Millennials, already the most indebted generation of all time, are now flocking to high-interest loans to tie the knot, reported the Washington Post.
Demand for wedding loans has quadrupled in the past year, said David Green, chief product officer at Earnest, a San Francisco-based online lender, noting that couples spend approximately $16,000 on wedding loans and pay it off in three years. Interest rates range from 7% to 18%, is seen as a cheaper alternative to credit cards.
"People are carrying more debt, they want to get married but don't have the funds to do so," Green said.
The explosive popularity of these loans, experts say, has been in the last three years, shows how the bride's parents aren't picking up the tab anymore, but more of a collective effort by parents, grandparents, and even the bride and groom.
"Couples are getting married later, so they are more willing to pay," said David Wood, president of the Association of Bridal Consultants. "At the same time, their parents are older, they may be on a retirement income and not have the means to pay for the wedding either."
President Trump and the Federal Reserve are aboustely clueless in how they measure inflation. Considering the average cost of a wedding is skyrocketing, according to financial advisers. This comes as student loan debt hits $1.5 trillion and millennials have absolutely no savings.
"What's driving this growth? Weddings are getting more expensive and people are waiting longer to get married," said Todd Nelson, director of strategic partnerships for LightStream, a lending division of SunTrust bank. "It used to be, generally speaking, the father of the bride was on the hook for paying for the wedding. That's not necessarily the expectation anymore."
Personal finance experts said they've noticed more and more millennial clients who are taking out loans to fund their big day. Experts have told their clients that they don't need an expensive Instagram-worthy wedding.
"The problem is, you don't want to rely on a personal loan for something that isn't necessary — and there is nothing necessary about an expensive wedding," said Stefanie O'Connell, a personal finance expert and author of "The Broke and Beautiful Life." "Everything about weddings is discretionary, aside from what you pay the county clerk."
O'Connell, who is getting married later this year will not use loans but rather cash to pay for her big day, said she also helps clients understand that they need to look past their wedding day and see the big picture if a sustainable life without insurmountable debts.
"You have to put it in context," she said. "You could spend $30,000 on a one-day celebration, or you could use it to put a down payment on a house.

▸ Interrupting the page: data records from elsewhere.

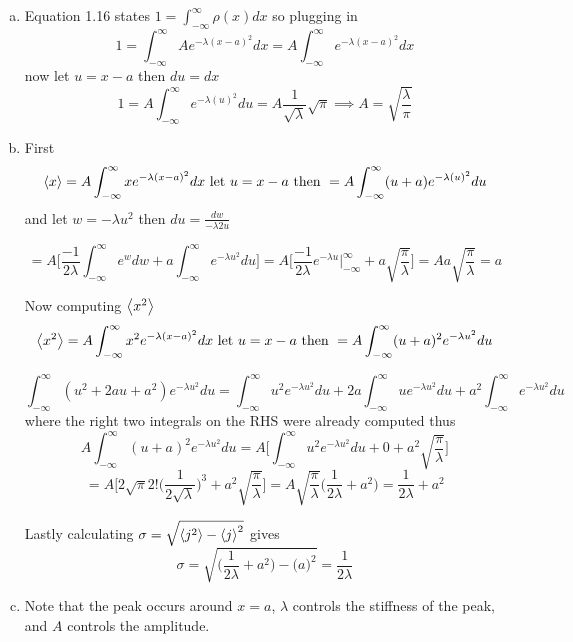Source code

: \documentclass[12pt]{exam}
\begin{document}
\begin{solution}
    \begin{enumerate}[(a)]
        \item Equation 1.16 states $1 = \int^\infty_{-\infty} \rho(x)dx$ so plugging in 
        $$1 =\int^\infty_{-\infty} Ae^{-\lambda(x-a)^2}dx = A \int^\infty_{-\infty} e^{-\lambda(x-a)^2}dx$$ 
        now let $u = x-a $ then $du = dx$ 
        $$1 =A\int^\infty_{-\infty} e^{-\lambda(u)^2}du = A\frac{1}{\sqrt\lambda}\sqrt{\pi} \implies A = \sqrt{\frac{\lambda}{\pi}}$$

        \item First $$\expval{x} = A \int^\infty_{-\infty} xe^{-\lambda(x-a)^2} dx \text{ let $u = x-a$ then } = A \int^\infty_{-\infty} (u+a)e^{-\lambda(u)^2} du $$
        and let $w = -\lambda u^2$ then $du =\frac{dw}{-\lambda2u}$
        
        $$= A \bigg[\frac{-1}{2\lambda}\int^\infty_{-\infty} e^{w} dw + a\int^\infty_{-\infty} e^{-\lambda u^2} du\bigg] = A\bigg[ \frac{-1}{2\lambda}e^{-\lambda u}\big|^\infty_{-\infty} + a\sqrt{\frac{\pi}{\lambda}} \bigg] = Aa\sqrt{\frac{\pi}{\lambda}} = a$$

        Now computing $\expval{x^2}$  $$\expval{x^2} = A \int^\infty_{-\infty} x^2e^{-\lambda(x-a)^2} dx \text{ let $u = x-a$ then } = A \int^\infty_{-\infty} (u+a)^2e^{-\lambda u^2} du $$
        
        $$\int^\infty_{-\infty} (u^2 + 2au +a^2)e^{-\lambda u^2}du = \int^\infty_{-\infty} u^2 e^{-\lambda u^2}du + 2a\int^\infty_{-\infty}ue^{-\lambda u^2}du + a^2\int^\infty_{-\infty}e^{-\lambda u^2}du$$
        where the right two integrals on the RHS were already computed thus
        $$A\int^\infty_{-\infty} (u+a)^2e^{-\lambda u^2}du  = A\bigg[\int^\infty_{-\infty} u^2 e^{-\lambda u^2}du + 0 + a^2\sqrt{\frac{\pi}{\lambda}} \bigg]$$
        $$ = A\bigg[ 2\sqrt{\pi}2!\big(\frac{1}{2\sqrt{\lambda}}\big)^3 + a^2 \sqrt{\frac{\pi}{\lambda}} \bigg] = A\sqrt{\frac{\pi}{\lambda}} \bigg(\frac{1}{2\lambda} +a^2\bigg) = \frac{1}{2\lambda} +a^2$$

        Lastly calculating $\sigma = \sqrt{\expval{j^2}-\expval{j}^2}$ gives 
        $$\sigma = \sqrt{ \bigg(\frac{1}{2\lambda} +a^2\bigg) - \big(a\big)^2} = \frac{1}{2\lambda}$$

        \item Note that the peak occurs around $x = a$, $\lambda$ controls the stiffness of the peak, and $A$ controls the amplitude. 

        \noindent


\end{enumerate}
\end{solution}
\end{document}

These loans sound great when you're planning your wedding, but afterward, I hear a lot of regret."
Brad Pritchett and David Chadd expected to pay for their wedding in cash, but a month before their wedding in February, they realized they went over budget.
"Quite frankly, we both have a taste level where we weren't willing to compromise," said Pritchett, 38, vice president of marketing for the American Heart Association. "It was important for us to have a great party to celebrate our love."
So having a great, Instagram-worthy, one-day celebration, or otherwise called a wedding in 2019, is now being funded by high-interest loans that are putting millennials into further debt - thus their long term financial survivability will be in question in the next downturn.